Fr. Tello is professor at the Pontifical Liturgical Institute of the University of St. Anselm, where he teaches courses on Architecture and Liturgical Art.

“In our faith,” he explained, “we propose the visibility of the invisible, God became man, and from that moment, all things visible can show us God’s presence. That is what we try to make others see, that with visible, formal and structural elements one can experience God.”
Fr. Tello recommended the crucifix, which he called the “greatest sign of our faith,” as well as sacred images, particularly those depicting “the mysteries of redemption and salvation, such as Christmas, Easter or Pentecost.”

Exterior images of these central mysteries can help “bring about interior transformation in us,” he said.

It is also important to have images of the saints, the priest continued, because “they are examples of living the Gospel in an exceptional way.” And among all the saints, “the Mother of God stands out, for the special role she has in all homes.”

Another essential element in the Christian home should be the Bible, because “it is the book that transmits to us the message of how God comes to us at every instant of our lives,” Fr.
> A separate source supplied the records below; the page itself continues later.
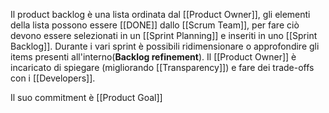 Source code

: Il product backlog è una lista ordinata dal [[Product Owner]], gli elementi della lista possono essere [[DONE]] dallo [[Scrum Team]], per fare ciò devono essere selezionati in un [[Sprint Planning]] e inseriti in uno [[Sprint Backlog]].
Durante i vari sprint è possibili ridimensionare o approfondire gli items presenti all'interno(**Backlog refinement**).
Il [[Product Owner]] è incaricato di spiegare (migliorando [[Transparency]]) e fare dei trade-offs con i [[Developers]].

Il suo commitment è [[Product Goal]] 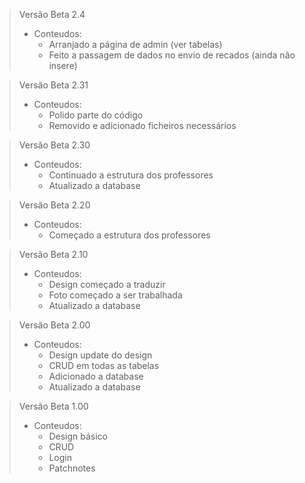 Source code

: >Versão Beta 2.4
> - Conteudos:
>   - Arranjado a página de admin (ver tabelas)
>	- Feito a passagem de dados no envio de recados (ainda não insere)

>Versão Beta 2.31
> - Conteudos:
>   - Polido parte do código
>	- Removido e adicionado ficheiros necessários

>Versão Beta 2.30
> - Conteudos:
>   - Continuado a estrutura dos professores
>	- Atualizado a database

>Versão Beta 2.20
> - Conteudos:
>   - Começado a estrutura dos professores

>Versão Beta 2.10
> - Conteudos:
>   - Design começado a traduzir
>   - Foto começado a ser trabalhada
>   - Atualizado a database

>Versão Beta 2.00
> - Conteudos:
>   - Design update do design
>   - CRUD em todas as tabelas
>   - Adicionado a database
>   - Atualizado a database


>Versão Beta 1.00
> - Conteudos:
>   - Design básico
>   - CRUD
>   - Login
>   - Patchnotes
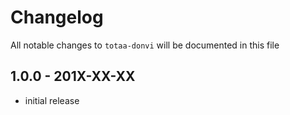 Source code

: # Changelog

All notable changes to `totaa-donvi` will be documented in this file

## 1.0.0 - 201X-XX-XX

- initial release
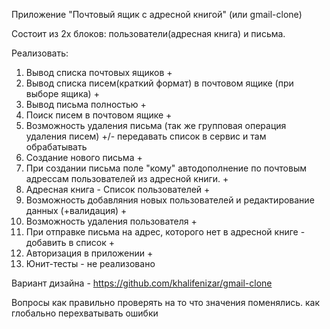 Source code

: Приложение "Почтовый ящик с адресной книгой" (или gmail-clone)

Состоит из 2х блоков: пользователи(адресная книга) и письма.

Реализовать:

1. Вывод списка почтовых ящиков +
2. Вывод списка писем(краткий формат) в почтовом ящике (при выборе ящика) +
3. Вывод письма полностью +
4. Поиск писем в почтовом ящике +
5. Возможность удаления письма (так же групповая операция удаления писем)   +/-  передавать список в сервис и там обрабатывать
6. Создание нового письма +
7. При создании письма поле "кому" автодополнение по почтовым адрессам пользователей из адресной книги. +
8. Адресная книга - Список пользователей +
9. Возможность добавляния новых пользователей и редактирование данных (+валидация) +
10. Возможность удаления пользователя + 
11. При отправке письма на адрес, которого нет в адресной книге - добавить в список +
12. Авторизация в приложении +
13. Юнит-тесты             - не реализовано

Вариант дизайна - https://github.com/khalifenizar/gmail-clone 


Вопросы
как правильно проверять на то что значения поменялись.
как глобально перехватывать ошибки
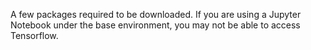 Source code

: A few packages required to be downloaded. If you are using a Jupyter Notebook under the base environment, you may not be able to access Tensorflow.
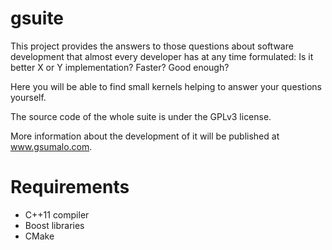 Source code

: # gsuite

This project provides the answers to those questions about software development that almost every developer has at any time formulated: Is it better X or Y implementation? Faster? Good enough?

Here you will be able to find small kernels helping to answer your questions yourself.

The source code of the whole suite is under the GPLv3 license.

More information about the development of it will be published at www.gsumalo.com.

# Requirements
- C++11 compiler
- Boost libraries
- CMake
 
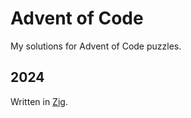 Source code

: # Advent of Code

My solutions for Advent of Code puzzles.

## 2024

Written in [Zig](https://ziglang.org/).

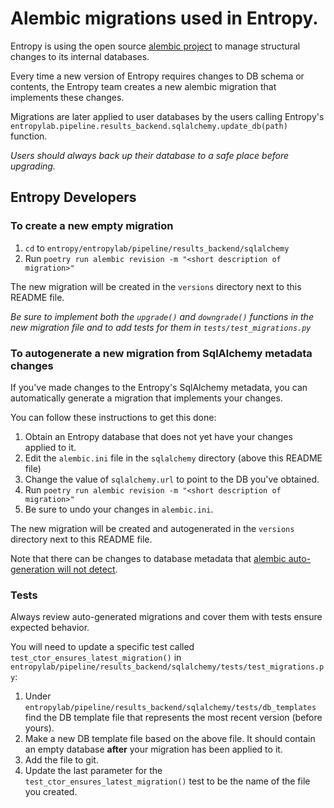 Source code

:# Alembic migrations used in Entropy.

Entropy is using the open source [alembic project](https://alembic.sqlalchemy.org)
to manage structural changes to its internal databases. 

Every time a new version of Entropy requires changes to DB schema or contents, the
Entropy team creates a new alembic migration that implements these changes. 

Migrations are later applied to user databases by the users calling Entropy's 
`entropylab.pipeline.results_backend.sqlalchemy.update_db(path)` function.

*Users should always back up their database to a safe place before upgrading.*

## Entropy Developers

### To create a new empty migration
1. `cd` to `entropy/entropylab/pipeline/results_backend/sqlalchemy`
2. Run `poetry run alembic revision -m "<short description of migration>"`

The new migration will be created in the `versions` directory next to this README file.

*Be sure to implement both the `upgrade()` and `downgrade()` functions in the new 
migration file and to add tests for them in `tests/test_migrations.py`*

### To autogenerate a new migration from SqlAlchemy metadata changes
If you've made changes to the Entropy's SqlAlchemy metadata, you can automatically 
generate a migration that implements your changes.

You can follow these instructions to get this done:

1. Obtain an Entropy database that does not yet have your changes applied to it.
1. Edit the `alembic.ini` file in the `sqlalchemy` directory (above this README file) 
2. Change the value of `sqlalchemy.url` to point to the DB you've obtained.
3. Run `poetry run alembic revision -m "<short description of migration>"`
4. Be sure to undo your changes in `alembic.ini`.

The new migration will be created and autogenerated in the `versions` directory next
to this README file.

Note that there can be changes to database metadata that [alembic auto-generation 
will not detect](https://alembic.sqlalchemy.org/en/latest/autogenerate.html#what-does-autogenerate-detect-and-what-does-it-not-detect
). 

### Tests
Always review auto-generated migrations and cover them with tests ensure expected 
behavior.

You will need to update a specific test called `test_ctor_ensures_latest_migration()` 
in `entropylab/pipeline/results_backend/sqlalchemy/tests/test_migrations.py`:

1. Under `entropylab/pipeline/results_backend/sqlalchemy/tests/db_templates` find the 
DB template file that represents the most recent version (before yours).
3. Make a new DB template file based on the above file. It should contain an empty 
database **after** your migration has been applied to it.
4. Add the file to git.
5. Update the last parameter for the `test_ctor_ensures_latest_migration()` test to be
the name of the file you created.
Tello said.

While many different buildings can bring us closer to God, he continued, nothing brings us more into communion with God than the church.

“The atmosphere of the church is a place of privilege for Christians, because is the place of the Sacrament, the place where we encounter the very presence of God’s mystery,” he explained. 

For this reason, it is so important that architects “know the faith well when the time comes to design both their structural as well as their celebrative elements,” he said.